= Beginning of Section =
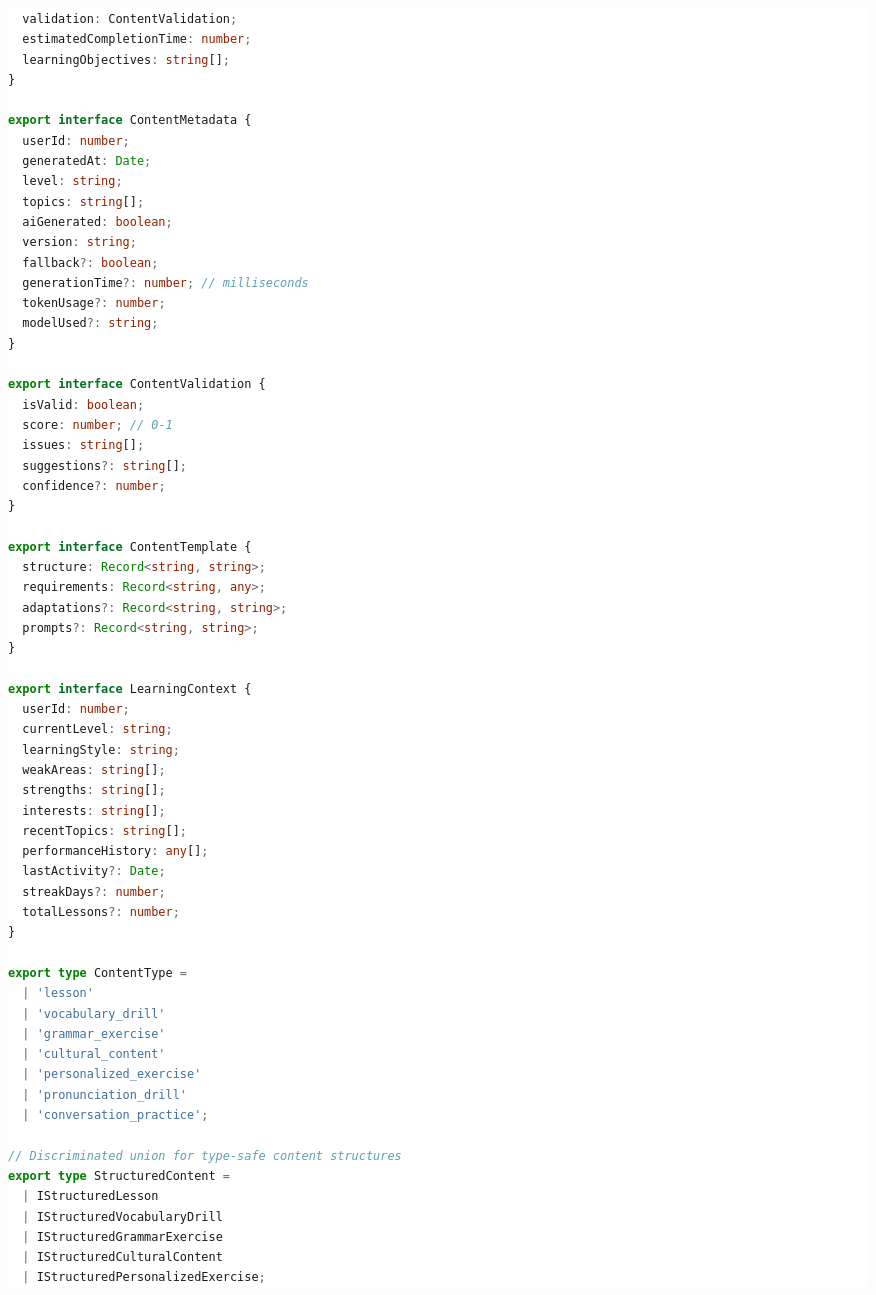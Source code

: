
 ```typescript
  validation: ContentValidation;
  estimatedCompletionTime: number;
  learningObjectives: string[];
}

export interface ContentMetadata {
  userId: number;
  generatedAt: Date;
  level: string;
  topics: string[];
  aiGenerated: boolean;
  version: string;
  fallback?: boolean;
  generationTime?: number; // milliseconds
  tokenUsage?: number;
  modelUsed?: string;
}

export interface ContentValidation {
  isValid: boolean;
  score: number; // 0-1
  issues: string[];
  suggestions?: string[];
  confidence?: number;
}

export interface ContentTemplate {
  structure: Record<string, string>;
  requirements: Record<string, any>;
  adaptations?: Record<string, string>;
  prompts?: Record<string, string>;
}

export interface LearningContext {
  userId: number;
  currentLevel: string;
  learningStyle: string;
  weakAreas: string[];
  strengths: string[];
  interests: string[];
  recentTopics: string[];
  performanceHistory: any[];
  lastActivity?: Date;
  streakDays?: number;
  totalLessons?: number;
}

export type ContentType = 
  | 'lesson'
  | 'vocabulary_drill'
  | 'grammar_exercise'
  | 'cultural_content'
  | 'personalized_exercise'
  | 'pronunciation_drill'
  | 'conversation_practice';

// Discriminated union for type-safe content structures
export type StructuredContent = 
  | IStructuredLesson
  | IStructuredVocabularyDrill
  | IStructuredGrammarExercise
  | IStructuredCulturalContent
  | IStructuredPersonalizedExercise;
```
= End of Section =
All of the data above should be transcribed verbatim, with pictures omitted.

ANSWER FOR THIS EXERCISE |
Source code

:
 ```typescript
  validation: ContentValidation;
  estimatedCompletionTime: number;
  learningObjectives: string[];
}

export interface ContentMetadata {
  userId: number;
  generatedAt: Date;
  level: string;
  topics: string[];
  aiGenerated: boolean;
  version: string;
  fallback?: boolean;
  generationTime?: number; // milliseconds
  tokenUsage?: number;
  modelUsed?: string;
}

export interface ContentValidation {
  isValid: boolean;
  score: number; // 0-1
  issues: string[];
  suggestions?: string[];
  confidence?: number;
}

export interface ContentTemplate {
  structure: Record<string, string>;
  requirements: Record<string, any>;
  adaptations?: Record<string, string>;
  prompts?: Record<string, string>;
}

export interface LearningContext {
  userId: number;
  currentLevel: string;
  learningStyle: string;
  weakAreas: string[];
  strengths: string[];
  interests: string[];
  recentTopics: string[];
  performanceHistory: any[];
  lastActivity?: Date;
  streakDays?: number;
  totalLessons?: number;
}

export type ContentType = 
  | 'lesson'
  | 'vocabulary_drill'
  | 'grammar_exercise'
  | 'cultural_content'
  | 'personalized_exercise'
  | 'pronunciation_drill'
  | 'conversation_practice';

// Discriminated union for type-safe content structures
export type StructuredContent = 
  | IStructuredLesson
  | IStructuredVocabularyDrill
  | IStructuredGrammarExercise
  | IStructuredCulturalContent
  | IStructuredPersonalizedExercise;
```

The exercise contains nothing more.